» WORK INSTRUCTIONS:
Of all the lines in the entries below, give again exactly those starting at the line containing "#### 3.3. **Используйте бонусы и акции**" and ending at the line containing "Выбор лучших слотов", both ends included, and no others.

INPUT RECORDS Start Marker

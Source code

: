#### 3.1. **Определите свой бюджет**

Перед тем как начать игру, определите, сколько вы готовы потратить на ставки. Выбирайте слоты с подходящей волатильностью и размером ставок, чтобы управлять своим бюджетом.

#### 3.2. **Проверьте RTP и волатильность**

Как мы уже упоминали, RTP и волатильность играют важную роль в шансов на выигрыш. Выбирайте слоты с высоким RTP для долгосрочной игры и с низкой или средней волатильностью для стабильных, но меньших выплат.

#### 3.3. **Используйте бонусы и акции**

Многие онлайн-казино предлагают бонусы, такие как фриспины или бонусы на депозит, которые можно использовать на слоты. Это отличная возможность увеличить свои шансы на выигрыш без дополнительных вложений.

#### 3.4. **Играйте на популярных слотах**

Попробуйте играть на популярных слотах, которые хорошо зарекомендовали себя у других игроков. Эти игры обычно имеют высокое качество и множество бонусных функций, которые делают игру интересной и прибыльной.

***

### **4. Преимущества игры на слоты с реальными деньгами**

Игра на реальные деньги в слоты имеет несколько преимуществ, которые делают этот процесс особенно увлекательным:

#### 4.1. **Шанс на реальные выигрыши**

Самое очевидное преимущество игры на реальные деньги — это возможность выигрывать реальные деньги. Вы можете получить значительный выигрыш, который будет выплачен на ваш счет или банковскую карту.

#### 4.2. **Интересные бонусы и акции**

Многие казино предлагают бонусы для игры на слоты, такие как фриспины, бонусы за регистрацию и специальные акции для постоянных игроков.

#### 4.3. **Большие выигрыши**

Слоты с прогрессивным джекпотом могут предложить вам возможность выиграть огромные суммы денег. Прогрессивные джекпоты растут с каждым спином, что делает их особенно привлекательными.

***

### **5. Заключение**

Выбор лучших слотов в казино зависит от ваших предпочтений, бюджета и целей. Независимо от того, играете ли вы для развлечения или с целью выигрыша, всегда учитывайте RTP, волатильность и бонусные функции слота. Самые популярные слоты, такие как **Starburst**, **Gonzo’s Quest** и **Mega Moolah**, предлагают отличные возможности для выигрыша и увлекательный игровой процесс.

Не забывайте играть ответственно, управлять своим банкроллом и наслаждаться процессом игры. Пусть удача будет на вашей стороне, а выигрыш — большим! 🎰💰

INPUT RECORDS End Marker
INPUT RECORDS Start Marker

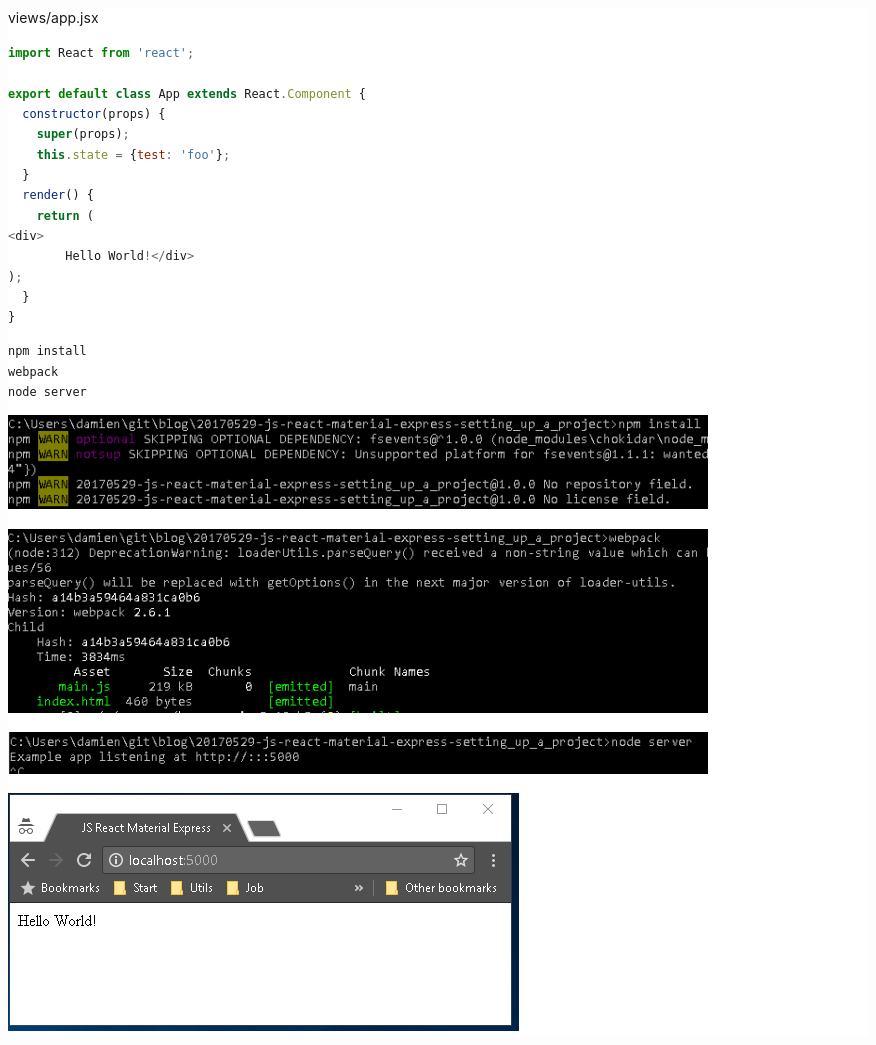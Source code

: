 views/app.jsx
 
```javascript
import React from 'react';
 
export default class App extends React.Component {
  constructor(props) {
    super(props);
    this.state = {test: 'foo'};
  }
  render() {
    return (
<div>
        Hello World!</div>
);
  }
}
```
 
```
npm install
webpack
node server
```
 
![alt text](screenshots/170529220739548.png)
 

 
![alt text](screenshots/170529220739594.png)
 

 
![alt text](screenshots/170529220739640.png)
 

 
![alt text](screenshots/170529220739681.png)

INPUT RECORDS End Marker

» RESPONSE TO THIS TASK:
#### 3.3. **Используйте бонусы и акции**

Многие онлайн-казино предлагают бонусы, такие как фриспины или бонусы на депозит, которые можно использовать на слоты. Это отличная возможность увеличить свои шансы на выигрыш без дополнительных вложений.

#### 3.4. **Играйте на популярных слотах**

Попробуйте играть на популярных слотах, которые хорошо зарекомендовали себя у других игроков. Эти игры обычно имеют высокое качество и множество бонусных функций, которые делают игру интересной и прибыльной.

***

### **4. Преимущества игры на слоты с реальными деньгами**

Игра на реальные деньги в слоты имеет несколько преимуществ, которые делают этот процесс особенно увлекательным:

#### 4.1. **Шанс на реальные выигрыши**

Самое очевидное преимущество игры на реальные деньги — это возможность выигрывать реальные деньги. Вы можете получить значительный выигрыш, который будет выплачен на ваш счет или банковскую карту.

#### 4.2. **Интересные бонусы и акции**

Многие казино предлагают бонусы для игры на слоты, такие как фриспины, бонусы за регистрацию и специальные акции для постоянных игроков.

#### 4.3. **Большие выигрыши**

Слоты с прогрессивным джекпотом могут предложить вам возможность выиграть огромные суммы денег. Прогрессивные джекпоты растут с каждым спином, что делает их особенно привлекательными.

***

### **5. Заключение**

Выбор лучших слотов в казино зависит от ваших предпочтений, бюджета и целей. Независимо от того, играете ли вы для развлечения или с целью выигрыша, всегда учитывайте RTP, волатильность и бонусные функции слота. Самые популярные слоты, такие как **Starburst**, **Gonzo’s Quest** и **Mega Moolah**, предлагают отличные возможности для выигрыша и увлекательный игровой процесс.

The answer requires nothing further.